New York’s Wild Bird Law was adopted in August 1984. It states:

Except as permitted by rule and regulation of [DEC], no person shall sell live wild birds ... unless such birds were born and raised in captivity.

New York Environmental Conservation Law § 11-1728. The statute was adopted to halt commercial practices which the New York Legislature believed might lead to the extinction or near extinction of many species. The Legislature was concerned that many thousands of wild birds were dying as a result of cruel and careless practices during capture and transport to New York. It was hoped that the statute would remove New York from the market served by the importation of wild birds. See Memorandum in Support of Assembly Bill 11589, included in Bill Jacket to the Bill.

As authorized by statute, DEC developed regulations implementing the Wild Bird Law. The regulations gave importers two years to phase out prohibited business practices and shift into other areas, such as breeding bird species previously imported.

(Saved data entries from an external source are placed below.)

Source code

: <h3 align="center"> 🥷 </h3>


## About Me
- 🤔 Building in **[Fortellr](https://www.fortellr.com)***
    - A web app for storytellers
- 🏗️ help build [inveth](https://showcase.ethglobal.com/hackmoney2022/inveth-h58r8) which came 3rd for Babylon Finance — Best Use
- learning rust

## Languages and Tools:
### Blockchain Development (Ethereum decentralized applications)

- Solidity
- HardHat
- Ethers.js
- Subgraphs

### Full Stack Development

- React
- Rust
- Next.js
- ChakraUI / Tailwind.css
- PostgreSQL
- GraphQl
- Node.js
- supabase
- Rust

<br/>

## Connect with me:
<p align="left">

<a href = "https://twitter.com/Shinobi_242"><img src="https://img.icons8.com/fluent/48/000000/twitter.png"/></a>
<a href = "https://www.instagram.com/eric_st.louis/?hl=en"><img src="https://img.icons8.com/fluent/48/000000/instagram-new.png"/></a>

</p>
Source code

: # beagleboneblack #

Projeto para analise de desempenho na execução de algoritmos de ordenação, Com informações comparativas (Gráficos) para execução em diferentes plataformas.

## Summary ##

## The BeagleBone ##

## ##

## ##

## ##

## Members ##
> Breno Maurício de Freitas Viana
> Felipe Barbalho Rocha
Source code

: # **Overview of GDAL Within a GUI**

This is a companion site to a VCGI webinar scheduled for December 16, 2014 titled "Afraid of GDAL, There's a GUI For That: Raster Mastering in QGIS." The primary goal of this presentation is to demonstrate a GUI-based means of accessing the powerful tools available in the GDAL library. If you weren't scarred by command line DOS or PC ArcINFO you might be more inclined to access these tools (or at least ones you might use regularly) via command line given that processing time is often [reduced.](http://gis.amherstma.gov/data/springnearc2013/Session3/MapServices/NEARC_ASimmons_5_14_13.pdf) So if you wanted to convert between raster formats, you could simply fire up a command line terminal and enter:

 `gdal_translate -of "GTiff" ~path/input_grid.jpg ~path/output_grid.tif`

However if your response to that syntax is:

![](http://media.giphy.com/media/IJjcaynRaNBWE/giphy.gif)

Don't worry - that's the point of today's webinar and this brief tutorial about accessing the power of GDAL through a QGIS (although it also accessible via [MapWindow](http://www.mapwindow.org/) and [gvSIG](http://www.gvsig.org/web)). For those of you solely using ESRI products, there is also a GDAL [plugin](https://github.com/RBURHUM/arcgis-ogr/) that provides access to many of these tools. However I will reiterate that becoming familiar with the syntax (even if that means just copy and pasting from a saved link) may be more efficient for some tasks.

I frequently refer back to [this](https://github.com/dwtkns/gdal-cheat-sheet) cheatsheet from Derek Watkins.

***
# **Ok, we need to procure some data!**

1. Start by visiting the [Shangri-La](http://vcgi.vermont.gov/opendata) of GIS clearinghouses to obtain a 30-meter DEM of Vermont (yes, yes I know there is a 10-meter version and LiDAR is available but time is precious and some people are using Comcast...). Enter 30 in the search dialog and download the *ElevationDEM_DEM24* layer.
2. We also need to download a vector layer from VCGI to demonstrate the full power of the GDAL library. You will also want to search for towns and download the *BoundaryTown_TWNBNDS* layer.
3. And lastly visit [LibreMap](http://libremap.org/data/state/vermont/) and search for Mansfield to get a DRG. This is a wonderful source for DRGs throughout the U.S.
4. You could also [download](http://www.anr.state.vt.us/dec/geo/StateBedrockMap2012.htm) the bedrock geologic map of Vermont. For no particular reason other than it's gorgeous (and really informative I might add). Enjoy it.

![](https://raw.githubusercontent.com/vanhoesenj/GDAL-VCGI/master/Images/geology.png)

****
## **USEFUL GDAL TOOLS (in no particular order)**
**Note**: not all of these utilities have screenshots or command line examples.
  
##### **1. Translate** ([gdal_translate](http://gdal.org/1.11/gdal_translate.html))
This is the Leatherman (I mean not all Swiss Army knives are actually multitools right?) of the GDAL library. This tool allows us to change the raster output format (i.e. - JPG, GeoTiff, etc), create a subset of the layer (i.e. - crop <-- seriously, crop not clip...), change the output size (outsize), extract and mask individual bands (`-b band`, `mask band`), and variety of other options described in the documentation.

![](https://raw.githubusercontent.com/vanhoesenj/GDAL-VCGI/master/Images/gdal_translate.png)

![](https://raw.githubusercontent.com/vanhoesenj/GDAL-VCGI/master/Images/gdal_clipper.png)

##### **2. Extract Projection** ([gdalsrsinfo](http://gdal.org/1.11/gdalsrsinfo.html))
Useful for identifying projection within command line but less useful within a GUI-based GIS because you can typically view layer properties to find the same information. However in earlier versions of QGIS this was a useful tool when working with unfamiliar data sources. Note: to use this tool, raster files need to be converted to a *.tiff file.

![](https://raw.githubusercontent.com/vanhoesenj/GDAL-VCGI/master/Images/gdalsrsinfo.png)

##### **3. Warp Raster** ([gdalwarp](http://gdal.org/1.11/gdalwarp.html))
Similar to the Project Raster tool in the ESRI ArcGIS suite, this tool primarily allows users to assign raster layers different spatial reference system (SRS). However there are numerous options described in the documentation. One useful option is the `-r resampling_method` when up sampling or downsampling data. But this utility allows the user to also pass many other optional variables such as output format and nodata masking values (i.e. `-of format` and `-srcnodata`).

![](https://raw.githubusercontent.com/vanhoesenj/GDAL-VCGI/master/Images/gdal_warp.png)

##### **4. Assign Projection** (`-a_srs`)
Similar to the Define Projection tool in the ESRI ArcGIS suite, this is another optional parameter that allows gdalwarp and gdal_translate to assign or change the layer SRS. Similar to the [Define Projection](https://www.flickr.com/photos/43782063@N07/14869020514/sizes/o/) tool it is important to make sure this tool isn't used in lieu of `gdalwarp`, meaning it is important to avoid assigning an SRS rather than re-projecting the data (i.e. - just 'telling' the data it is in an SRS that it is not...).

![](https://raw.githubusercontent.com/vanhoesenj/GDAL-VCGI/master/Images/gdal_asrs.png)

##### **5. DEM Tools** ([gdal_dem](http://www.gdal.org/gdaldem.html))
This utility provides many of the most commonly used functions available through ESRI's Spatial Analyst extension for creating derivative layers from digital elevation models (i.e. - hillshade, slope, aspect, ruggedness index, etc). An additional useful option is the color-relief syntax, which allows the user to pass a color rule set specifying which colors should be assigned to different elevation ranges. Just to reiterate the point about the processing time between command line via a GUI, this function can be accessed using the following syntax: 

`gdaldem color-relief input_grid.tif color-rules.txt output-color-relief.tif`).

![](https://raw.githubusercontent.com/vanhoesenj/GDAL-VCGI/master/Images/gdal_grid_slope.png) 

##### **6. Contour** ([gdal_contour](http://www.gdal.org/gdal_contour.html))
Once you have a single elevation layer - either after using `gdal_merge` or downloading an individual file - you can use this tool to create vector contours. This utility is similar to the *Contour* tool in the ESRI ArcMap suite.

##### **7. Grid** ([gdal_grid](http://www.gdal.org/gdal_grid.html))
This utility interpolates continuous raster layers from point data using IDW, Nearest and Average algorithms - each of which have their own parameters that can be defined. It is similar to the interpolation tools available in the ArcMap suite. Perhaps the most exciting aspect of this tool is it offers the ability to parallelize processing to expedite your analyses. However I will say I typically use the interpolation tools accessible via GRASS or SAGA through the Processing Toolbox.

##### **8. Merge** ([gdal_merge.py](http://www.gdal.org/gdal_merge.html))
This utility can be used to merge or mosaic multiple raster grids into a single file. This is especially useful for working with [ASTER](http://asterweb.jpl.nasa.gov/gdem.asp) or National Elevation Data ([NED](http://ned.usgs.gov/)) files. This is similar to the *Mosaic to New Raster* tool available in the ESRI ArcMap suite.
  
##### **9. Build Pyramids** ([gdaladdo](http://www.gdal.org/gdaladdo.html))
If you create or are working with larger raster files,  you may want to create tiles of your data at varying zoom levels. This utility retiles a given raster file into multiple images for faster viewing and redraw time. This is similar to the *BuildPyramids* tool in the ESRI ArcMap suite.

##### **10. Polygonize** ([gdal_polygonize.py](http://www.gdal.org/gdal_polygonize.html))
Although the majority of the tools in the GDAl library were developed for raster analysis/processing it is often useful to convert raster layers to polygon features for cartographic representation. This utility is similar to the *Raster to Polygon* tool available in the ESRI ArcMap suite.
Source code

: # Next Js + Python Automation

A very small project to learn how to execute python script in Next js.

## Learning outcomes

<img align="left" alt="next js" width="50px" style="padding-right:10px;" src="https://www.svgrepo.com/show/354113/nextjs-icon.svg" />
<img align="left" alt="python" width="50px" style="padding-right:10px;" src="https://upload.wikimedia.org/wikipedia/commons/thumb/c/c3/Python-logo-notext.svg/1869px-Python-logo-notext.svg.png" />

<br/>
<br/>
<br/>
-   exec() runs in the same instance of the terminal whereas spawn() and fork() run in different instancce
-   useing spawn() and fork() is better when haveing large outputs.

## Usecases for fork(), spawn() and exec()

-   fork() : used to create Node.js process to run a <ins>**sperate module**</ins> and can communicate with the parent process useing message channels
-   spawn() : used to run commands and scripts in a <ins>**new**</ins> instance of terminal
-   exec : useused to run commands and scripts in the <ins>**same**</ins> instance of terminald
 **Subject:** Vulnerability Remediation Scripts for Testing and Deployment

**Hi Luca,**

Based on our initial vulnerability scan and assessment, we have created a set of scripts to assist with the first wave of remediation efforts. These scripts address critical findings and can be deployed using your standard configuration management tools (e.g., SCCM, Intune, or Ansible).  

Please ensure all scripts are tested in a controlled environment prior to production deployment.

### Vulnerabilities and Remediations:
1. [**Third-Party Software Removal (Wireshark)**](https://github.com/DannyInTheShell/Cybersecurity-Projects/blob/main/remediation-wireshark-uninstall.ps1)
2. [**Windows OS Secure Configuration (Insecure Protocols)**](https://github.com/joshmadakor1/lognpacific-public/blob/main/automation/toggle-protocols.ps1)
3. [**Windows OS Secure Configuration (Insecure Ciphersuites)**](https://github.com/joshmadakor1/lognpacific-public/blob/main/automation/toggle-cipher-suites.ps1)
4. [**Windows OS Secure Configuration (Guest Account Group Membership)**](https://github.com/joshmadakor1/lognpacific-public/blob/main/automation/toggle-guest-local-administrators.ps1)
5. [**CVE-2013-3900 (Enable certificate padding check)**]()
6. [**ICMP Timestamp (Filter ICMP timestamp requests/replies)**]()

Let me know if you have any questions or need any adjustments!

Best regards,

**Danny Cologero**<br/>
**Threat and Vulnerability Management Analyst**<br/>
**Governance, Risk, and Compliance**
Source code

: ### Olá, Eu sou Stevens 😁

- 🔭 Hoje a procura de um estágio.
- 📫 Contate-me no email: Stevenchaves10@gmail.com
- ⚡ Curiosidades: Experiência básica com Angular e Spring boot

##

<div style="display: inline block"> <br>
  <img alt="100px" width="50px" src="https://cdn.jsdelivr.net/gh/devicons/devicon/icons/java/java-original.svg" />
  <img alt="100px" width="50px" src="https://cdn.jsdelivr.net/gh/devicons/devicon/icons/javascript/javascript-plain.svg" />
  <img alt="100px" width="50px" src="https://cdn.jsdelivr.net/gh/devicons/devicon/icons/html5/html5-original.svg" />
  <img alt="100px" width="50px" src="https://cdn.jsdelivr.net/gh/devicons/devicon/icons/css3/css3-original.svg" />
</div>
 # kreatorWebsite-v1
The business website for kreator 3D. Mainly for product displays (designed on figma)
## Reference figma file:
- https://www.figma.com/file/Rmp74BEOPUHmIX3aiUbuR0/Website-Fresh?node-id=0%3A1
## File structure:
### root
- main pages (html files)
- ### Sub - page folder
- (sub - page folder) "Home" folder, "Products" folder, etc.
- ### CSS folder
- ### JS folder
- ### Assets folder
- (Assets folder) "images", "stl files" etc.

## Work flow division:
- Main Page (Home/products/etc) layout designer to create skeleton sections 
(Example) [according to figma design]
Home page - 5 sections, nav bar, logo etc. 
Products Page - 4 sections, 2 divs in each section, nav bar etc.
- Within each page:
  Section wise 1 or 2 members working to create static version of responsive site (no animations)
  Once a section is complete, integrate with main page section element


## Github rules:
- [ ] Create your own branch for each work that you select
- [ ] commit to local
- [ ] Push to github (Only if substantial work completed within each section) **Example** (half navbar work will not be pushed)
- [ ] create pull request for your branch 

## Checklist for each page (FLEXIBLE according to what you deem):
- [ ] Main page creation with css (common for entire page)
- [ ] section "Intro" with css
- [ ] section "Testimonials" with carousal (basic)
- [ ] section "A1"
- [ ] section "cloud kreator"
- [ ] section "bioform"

The regulations define “sale” broadly, to include the delivery or transfer of a live wild bird for consideration, as well as an offer or solicitation to sell. 6 N.Y.C.R.R. § 174.1(h) (1985). Only sales that occur “within the state of New York” are prohibited. 6 N.Y.C.R.R. § 174.2. The regulations do not ban or limit the importation of wild birds into New York. Nor do they prevent a New York importer from making sales to out-of-state purchasers, so long as those sales are made from an office outside of New York. The regulations do not prohibit the quarantining of birds within the state. Enforcement of the statute is facilitated by regulations requiring that breeders, who sell captive-raised birds in New York, maintain records showing that the birds were raised in captivity, and affix to the birds leg bands which can be put on only at birth. 6 N.Y.C.R.R. §§ 174.7(c) and 174.9.

Plaintiffs brought suit on October 23, 1986 to challenge the Wild Bird Law. They sought a temporary restraining order and preliminary and permanent injunctions to prevent enforcement of the law. The application for a restraining order was denied by this Court on October 24, 1986. Thereafter, defendant filed this motion to dismiss. The United States Department of Justice and The National Audubon Society filed amicus briefs in support of defendants’ motion. For the reasons stated below, plaintiffs’ motion for preliminary and permanent injunctions is denied and plaintiffs’ complaint is dismissed.

DISCUSSION

I. Preemption

“[W]hen Congress legislates within the scope of its constitutionally granted powers, that legislation may displace state law_” Wardair Canada v. Florida Dep’t of Revenue, — U.S. -, -, 106 S.Ct. 2369, 2372, 91 L.Ed.2d 1, 8 (1986). The Supreme Court has declared that, under the supremacy clause,

state law may be pre-empted in either of two general ways. If Congress evidences an intent to occupy a given field, any state law falling in that field is preempted. ... If Congress has not entirely displaced state regulation over the matter in question, state law is pre-empted to the extent it actually conflicts with federal law, that is, when it is impossible to comply with both state and federal law, ... or where the state law stands as an obstacle to the accomplishment of the full purposes and objectives of Congress.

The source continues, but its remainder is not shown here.